§ What you will do
From the records below, take each line where the string "configuration" shows up and copy it.

(Collected data)
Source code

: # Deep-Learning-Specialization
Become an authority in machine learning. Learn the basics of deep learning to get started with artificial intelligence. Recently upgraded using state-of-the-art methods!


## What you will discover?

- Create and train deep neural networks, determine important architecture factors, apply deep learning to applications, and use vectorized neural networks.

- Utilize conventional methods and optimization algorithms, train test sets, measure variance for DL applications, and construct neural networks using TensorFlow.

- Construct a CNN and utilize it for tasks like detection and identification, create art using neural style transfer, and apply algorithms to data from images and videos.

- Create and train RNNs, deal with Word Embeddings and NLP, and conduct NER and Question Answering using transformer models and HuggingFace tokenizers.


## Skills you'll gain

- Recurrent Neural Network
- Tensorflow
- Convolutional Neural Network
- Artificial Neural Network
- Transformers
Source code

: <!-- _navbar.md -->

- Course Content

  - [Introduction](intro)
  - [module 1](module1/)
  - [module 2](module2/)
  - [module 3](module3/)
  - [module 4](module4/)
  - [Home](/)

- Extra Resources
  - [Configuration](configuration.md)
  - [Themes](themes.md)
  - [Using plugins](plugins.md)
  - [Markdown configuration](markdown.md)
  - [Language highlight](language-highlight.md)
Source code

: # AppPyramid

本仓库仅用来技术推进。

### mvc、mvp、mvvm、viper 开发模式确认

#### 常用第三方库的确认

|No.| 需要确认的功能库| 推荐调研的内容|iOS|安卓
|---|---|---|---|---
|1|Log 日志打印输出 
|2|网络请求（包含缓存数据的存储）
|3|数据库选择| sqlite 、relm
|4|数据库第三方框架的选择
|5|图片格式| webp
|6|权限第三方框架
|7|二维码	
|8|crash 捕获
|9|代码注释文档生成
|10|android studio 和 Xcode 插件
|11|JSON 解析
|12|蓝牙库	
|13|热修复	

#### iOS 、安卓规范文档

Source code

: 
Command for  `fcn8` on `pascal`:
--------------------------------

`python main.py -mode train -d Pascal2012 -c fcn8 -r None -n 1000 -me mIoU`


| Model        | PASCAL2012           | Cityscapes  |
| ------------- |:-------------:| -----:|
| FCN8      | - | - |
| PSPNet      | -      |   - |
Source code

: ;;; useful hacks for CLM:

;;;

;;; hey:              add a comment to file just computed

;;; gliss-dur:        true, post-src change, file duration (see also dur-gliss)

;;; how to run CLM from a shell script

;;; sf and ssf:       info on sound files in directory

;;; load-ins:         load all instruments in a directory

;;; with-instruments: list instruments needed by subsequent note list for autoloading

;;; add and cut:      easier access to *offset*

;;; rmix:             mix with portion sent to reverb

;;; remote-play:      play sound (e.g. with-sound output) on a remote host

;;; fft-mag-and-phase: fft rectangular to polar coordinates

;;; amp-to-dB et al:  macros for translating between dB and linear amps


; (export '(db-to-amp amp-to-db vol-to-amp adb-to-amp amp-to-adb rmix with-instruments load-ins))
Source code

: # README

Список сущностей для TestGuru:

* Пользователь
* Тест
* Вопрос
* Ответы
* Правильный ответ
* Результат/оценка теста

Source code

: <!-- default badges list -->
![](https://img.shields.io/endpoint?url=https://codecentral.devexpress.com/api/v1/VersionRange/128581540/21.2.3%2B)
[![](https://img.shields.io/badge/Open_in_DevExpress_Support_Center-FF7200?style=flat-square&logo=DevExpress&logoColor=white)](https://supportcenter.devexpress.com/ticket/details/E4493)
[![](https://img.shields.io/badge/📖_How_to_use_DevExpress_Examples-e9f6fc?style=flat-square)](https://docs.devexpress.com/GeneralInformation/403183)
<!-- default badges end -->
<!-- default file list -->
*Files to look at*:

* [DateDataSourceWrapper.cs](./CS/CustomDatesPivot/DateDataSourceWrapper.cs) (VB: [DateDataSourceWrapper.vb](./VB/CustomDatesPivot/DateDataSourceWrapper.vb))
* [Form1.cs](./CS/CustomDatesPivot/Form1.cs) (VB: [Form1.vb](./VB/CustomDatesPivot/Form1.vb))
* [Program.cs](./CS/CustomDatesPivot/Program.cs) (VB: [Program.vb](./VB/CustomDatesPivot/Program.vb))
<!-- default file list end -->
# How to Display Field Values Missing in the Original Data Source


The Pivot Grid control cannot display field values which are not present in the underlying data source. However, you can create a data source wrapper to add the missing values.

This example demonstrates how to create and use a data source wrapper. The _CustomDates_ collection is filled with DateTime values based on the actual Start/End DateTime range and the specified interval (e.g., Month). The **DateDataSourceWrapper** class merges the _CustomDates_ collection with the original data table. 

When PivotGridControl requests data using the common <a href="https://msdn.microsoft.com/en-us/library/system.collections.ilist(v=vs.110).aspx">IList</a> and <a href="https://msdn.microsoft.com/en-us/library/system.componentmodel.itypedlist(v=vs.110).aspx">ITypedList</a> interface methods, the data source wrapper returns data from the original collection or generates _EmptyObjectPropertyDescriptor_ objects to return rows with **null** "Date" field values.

§ Exercise answer
  - [Configuration](configuration.md)
  - [Markdown configuration](markdown.md)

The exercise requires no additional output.